# Assignment:
In the records below, take the line containing "code today and" and every line following it, and write them out exactly.

Data entries:
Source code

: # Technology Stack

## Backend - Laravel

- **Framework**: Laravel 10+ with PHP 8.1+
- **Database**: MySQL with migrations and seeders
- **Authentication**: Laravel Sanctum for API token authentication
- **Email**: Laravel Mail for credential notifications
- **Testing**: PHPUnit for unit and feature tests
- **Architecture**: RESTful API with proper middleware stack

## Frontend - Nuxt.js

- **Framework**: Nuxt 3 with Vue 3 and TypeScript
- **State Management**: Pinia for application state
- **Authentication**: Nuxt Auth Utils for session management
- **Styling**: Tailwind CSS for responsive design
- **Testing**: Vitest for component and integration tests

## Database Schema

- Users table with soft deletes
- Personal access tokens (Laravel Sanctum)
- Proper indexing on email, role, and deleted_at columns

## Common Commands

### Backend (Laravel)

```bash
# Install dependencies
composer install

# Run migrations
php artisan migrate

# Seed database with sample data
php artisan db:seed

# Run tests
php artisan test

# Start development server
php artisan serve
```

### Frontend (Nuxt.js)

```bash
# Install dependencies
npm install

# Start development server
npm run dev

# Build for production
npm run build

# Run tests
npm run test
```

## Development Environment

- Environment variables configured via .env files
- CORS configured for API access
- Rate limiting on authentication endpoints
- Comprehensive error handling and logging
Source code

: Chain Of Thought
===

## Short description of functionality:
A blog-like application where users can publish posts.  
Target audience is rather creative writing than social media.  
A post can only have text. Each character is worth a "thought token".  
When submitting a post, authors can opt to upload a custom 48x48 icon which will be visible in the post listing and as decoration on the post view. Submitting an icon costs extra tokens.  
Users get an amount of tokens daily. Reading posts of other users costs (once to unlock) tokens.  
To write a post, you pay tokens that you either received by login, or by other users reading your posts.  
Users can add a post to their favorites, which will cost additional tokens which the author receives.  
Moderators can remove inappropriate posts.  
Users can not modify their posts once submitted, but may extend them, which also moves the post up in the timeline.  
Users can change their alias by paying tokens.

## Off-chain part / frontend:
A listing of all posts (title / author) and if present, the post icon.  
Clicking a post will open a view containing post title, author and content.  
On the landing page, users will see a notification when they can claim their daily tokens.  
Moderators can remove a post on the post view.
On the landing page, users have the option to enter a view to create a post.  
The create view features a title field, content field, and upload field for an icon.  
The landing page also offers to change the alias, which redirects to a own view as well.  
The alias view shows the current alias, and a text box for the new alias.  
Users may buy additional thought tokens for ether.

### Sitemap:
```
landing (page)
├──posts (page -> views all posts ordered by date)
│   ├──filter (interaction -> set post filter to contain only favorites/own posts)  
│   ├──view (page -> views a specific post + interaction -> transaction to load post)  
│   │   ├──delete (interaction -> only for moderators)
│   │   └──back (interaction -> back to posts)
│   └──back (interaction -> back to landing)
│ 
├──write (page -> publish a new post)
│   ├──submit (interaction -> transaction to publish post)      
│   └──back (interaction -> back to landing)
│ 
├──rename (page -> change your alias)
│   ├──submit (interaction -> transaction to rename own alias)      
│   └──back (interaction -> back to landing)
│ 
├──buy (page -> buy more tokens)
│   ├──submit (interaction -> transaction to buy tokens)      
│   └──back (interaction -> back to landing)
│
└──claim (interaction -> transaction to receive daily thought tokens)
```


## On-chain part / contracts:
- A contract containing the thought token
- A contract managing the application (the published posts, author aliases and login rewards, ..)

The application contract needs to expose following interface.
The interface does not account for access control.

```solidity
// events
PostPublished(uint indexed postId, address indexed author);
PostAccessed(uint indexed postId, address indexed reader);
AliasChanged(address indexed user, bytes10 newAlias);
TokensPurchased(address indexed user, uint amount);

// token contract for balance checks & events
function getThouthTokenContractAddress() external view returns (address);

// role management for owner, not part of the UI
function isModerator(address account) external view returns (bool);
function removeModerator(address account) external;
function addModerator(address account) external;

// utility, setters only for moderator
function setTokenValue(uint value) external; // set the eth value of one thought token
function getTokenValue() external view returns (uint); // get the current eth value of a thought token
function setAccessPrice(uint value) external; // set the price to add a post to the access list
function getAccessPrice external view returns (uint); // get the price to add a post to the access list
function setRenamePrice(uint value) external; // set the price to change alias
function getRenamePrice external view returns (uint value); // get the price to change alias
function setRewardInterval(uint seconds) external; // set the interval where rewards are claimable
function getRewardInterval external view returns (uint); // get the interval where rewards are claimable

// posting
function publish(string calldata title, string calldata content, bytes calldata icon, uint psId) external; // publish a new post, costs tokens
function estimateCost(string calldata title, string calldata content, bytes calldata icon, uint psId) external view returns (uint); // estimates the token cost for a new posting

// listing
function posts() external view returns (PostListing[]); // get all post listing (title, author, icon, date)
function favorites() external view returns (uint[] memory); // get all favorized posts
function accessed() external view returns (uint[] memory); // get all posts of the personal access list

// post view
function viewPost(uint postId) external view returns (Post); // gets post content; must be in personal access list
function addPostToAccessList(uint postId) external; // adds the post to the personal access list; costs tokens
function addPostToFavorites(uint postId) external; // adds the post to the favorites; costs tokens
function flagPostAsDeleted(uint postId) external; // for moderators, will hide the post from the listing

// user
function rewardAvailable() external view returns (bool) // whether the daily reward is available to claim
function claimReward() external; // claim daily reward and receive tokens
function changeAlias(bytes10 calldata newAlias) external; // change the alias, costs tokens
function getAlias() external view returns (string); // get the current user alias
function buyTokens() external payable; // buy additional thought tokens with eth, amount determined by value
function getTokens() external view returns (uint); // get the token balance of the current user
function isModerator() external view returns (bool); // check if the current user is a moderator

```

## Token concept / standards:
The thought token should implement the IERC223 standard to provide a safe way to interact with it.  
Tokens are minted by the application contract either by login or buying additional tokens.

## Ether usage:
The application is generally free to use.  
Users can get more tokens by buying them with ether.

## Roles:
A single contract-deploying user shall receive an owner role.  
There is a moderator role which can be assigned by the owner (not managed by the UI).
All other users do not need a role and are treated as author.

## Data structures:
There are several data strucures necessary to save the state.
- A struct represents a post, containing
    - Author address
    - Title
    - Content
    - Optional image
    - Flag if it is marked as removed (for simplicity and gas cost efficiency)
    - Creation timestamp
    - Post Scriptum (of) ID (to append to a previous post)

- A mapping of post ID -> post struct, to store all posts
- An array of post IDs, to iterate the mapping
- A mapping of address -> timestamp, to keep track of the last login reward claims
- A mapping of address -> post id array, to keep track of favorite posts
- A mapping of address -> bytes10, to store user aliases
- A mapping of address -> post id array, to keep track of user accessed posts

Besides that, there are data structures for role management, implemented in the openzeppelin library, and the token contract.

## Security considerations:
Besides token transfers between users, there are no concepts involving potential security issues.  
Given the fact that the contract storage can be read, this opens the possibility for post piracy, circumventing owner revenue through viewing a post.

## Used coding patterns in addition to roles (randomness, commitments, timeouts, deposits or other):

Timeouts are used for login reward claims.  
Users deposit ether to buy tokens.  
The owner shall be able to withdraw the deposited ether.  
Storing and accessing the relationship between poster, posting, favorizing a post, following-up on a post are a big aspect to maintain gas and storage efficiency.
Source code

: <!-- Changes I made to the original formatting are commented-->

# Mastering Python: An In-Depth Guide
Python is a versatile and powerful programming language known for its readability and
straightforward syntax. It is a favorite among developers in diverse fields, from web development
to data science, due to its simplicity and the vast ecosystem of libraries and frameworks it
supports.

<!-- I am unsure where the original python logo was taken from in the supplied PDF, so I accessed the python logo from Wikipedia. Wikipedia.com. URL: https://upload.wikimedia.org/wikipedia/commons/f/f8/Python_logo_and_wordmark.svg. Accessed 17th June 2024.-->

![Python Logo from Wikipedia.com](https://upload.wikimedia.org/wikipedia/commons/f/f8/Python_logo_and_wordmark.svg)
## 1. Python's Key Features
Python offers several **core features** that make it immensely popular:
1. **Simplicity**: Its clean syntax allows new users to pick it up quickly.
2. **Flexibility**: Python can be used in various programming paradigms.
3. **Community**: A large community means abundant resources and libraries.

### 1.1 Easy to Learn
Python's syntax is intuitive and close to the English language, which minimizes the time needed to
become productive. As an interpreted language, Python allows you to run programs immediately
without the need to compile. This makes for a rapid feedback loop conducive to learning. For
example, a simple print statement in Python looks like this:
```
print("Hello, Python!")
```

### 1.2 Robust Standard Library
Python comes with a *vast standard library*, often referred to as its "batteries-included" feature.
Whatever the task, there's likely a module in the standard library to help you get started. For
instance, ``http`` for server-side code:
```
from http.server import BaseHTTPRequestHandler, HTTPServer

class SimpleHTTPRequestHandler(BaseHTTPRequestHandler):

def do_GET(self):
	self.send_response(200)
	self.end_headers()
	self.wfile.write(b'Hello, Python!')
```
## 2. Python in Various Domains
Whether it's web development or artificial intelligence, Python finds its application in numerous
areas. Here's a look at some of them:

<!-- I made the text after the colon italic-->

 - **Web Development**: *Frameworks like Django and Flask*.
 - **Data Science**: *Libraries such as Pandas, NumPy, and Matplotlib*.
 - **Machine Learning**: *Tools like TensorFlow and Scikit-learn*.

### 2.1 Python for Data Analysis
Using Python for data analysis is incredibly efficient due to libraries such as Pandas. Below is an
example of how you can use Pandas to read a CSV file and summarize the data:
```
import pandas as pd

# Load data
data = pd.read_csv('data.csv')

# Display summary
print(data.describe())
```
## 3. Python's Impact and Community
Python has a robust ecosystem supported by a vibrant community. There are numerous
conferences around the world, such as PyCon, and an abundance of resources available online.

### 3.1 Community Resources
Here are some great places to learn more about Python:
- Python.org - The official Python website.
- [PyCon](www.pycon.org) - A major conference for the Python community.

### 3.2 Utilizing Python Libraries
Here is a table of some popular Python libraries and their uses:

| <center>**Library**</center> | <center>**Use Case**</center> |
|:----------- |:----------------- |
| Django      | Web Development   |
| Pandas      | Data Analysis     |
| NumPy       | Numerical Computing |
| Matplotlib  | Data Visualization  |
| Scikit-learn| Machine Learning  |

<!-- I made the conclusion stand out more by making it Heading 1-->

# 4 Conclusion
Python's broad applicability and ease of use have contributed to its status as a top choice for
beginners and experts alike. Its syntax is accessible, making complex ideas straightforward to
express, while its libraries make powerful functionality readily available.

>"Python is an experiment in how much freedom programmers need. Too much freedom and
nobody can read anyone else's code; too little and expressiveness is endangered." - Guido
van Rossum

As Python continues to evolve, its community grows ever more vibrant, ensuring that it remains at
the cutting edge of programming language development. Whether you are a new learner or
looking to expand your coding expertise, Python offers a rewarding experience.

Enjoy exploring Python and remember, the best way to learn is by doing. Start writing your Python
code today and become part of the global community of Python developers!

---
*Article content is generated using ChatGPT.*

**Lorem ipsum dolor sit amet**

# Output of the exercise:
code today and become part of the global community of Python developers!

---
*Article content is generated using ChatGPT.*

**Lorem ipsum dolor sit amet**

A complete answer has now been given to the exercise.